MATERIAL SHOWN: Begin
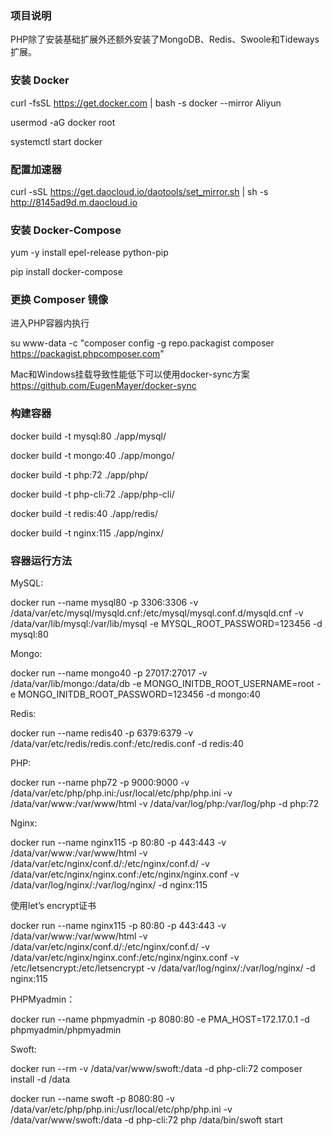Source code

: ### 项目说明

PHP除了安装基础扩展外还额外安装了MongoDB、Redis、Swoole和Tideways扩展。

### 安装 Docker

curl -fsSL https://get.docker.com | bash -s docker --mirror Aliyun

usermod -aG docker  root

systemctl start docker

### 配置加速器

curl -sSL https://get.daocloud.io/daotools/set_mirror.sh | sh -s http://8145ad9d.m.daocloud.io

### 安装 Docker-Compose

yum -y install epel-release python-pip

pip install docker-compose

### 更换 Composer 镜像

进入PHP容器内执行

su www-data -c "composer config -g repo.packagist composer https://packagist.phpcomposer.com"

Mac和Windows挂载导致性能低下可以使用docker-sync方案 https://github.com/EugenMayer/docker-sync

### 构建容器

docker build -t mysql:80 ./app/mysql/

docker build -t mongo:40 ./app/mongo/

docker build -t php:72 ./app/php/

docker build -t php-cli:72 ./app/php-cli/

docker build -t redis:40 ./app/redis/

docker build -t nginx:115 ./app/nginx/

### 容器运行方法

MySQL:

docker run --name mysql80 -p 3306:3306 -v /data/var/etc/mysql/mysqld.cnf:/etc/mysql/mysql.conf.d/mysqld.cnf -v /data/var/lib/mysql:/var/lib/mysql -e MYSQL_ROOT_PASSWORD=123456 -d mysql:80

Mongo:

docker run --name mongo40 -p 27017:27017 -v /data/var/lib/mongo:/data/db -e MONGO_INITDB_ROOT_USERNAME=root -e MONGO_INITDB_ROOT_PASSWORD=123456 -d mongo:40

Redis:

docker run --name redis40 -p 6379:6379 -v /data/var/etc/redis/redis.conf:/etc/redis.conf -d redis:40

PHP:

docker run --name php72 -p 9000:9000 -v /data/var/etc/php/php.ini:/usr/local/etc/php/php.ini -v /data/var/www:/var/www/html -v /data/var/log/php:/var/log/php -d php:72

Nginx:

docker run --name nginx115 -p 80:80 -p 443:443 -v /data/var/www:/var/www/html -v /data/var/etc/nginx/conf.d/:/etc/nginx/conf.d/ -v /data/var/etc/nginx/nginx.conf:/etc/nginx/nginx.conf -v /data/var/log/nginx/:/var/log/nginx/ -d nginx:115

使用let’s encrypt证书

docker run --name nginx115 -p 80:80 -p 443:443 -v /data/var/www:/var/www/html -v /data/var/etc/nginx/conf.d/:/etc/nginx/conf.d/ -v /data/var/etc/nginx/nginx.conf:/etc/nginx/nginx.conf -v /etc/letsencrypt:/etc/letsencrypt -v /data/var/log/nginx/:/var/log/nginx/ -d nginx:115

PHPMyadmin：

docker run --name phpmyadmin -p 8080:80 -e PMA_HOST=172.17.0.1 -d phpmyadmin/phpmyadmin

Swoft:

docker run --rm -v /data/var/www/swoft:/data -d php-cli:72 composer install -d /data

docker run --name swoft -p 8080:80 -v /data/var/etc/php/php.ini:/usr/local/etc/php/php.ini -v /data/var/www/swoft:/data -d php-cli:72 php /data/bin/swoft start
MATERIAL SHOWN: End
MATERIAL SHOWN: Begin
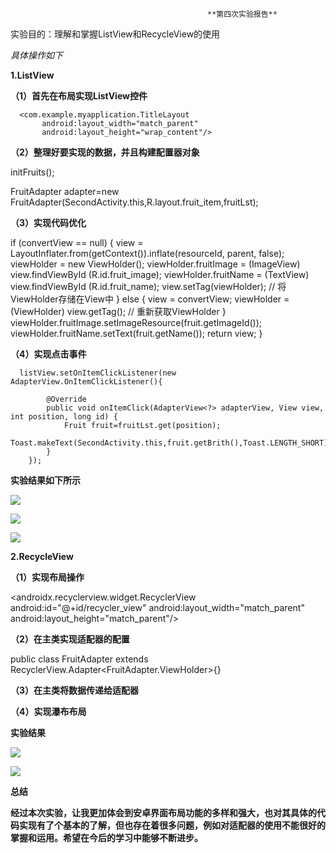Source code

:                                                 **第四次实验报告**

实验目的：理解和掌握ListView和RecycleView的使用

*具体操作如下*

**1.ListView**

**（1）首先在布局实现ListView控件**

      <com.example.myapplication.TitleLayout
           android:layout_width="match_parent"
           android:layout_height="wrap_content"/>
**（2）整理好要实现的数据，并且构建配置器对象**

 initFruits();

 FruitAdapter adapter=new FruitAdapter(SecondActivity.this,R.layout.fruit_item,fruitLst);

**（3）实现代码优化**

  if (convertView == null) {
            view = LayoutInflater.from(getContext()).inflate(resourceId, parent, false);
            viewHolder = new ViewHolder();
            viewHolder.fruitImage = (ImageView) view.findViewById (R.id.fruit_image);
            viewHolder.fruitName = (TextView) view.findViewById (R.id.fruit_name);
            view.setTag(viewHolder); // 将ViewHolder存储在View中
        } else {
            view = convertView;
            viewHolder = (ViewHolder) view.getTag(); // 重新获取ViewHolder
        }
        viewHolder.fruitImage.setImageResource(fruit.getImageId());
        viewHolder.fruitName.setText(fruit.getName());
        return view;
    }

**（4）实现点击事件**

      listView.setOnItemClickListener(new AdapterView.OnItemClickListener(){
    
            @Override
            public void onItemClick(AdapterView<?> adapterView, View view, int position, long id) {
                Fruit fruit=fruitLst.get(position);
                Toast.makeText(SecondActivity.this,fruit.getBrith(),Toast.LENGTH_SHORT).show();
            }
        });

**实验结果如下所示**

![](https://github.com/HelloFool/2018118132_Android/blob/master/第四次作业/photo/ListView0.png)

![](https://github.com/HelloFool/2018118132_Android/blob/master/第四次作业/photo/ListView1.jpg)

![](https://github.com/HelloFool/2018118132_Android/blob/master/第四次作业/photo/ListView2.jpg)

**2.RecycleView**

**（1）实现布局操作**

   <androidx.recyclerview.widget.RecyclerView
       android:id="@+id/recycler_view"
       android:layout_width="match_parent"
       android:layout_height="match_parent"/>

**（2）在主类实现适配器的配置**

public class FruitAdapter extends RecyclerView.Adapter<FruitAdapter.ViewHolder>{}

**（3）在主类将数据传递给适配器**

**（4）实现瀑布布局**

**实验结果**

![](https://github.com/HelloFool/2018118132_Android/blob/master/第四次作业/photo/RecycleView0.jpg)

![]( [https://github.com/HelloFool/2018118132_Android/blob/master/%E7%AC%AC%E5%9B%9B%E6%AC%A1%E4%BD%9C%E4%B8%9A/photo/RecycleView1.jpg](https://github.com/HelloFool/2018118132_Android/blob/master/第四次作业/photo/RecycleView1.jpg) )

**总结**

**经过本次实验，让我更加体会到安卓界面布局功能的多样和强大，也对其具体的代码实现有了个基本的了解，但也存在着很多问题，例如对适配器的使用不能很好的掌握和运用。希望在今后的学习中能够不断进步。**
MATERIAL SHOWN: End
MATERIAL SHOWN: Begin
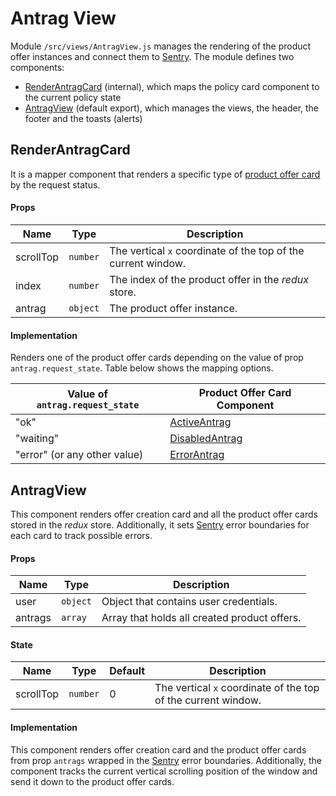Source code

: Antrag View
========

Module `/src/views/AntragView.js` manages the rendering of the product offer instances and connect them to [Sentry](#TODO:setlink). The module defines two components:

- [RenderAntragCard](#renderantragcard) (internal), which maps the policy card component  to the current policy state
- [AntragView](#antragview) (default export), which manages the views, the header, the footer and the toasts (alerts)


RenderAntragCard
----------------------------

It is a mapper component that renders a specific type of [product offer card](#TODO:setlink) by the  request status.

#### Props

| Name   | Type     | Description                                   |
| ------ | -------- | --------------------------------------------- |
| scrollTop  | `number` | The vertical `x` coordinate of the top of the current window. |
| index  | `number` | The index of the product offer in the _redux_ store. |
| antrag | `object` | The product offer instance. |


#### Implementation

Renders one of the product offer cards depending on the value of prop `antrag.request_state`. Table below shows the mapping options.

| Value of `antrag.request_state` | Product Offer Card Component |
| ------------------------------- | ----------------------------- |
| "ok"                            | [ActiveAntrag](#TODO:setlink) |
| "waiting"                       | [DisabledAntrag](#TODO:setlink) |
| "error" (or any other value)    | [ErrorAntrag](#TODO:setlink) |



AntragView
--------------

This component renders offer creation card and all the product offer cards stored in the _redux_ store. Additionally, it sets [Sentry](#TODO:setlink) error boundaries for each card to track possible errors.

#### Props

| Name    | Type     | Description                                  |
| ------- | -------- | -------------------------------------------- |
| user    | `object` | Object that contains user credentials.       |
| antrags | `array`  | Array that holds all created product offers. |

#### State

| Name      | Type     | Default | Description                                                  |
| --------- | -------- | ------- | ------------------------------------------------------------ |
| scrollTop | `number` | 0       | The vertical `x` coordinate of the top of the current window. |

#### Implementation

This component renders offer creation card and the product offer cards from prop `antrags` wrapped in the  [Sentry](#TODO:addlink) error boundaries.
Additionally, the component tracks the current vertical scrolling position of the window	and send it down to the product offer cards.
MATERIAL SHOWN: End
* _AIM OF THE TASK_: Only the lines that contain the string "object" are to be copied from the records.

* _RESPONSE_:
| antrag | `object` | The product offer instance. |
| user    | `object` | Object that contains user credentials.       |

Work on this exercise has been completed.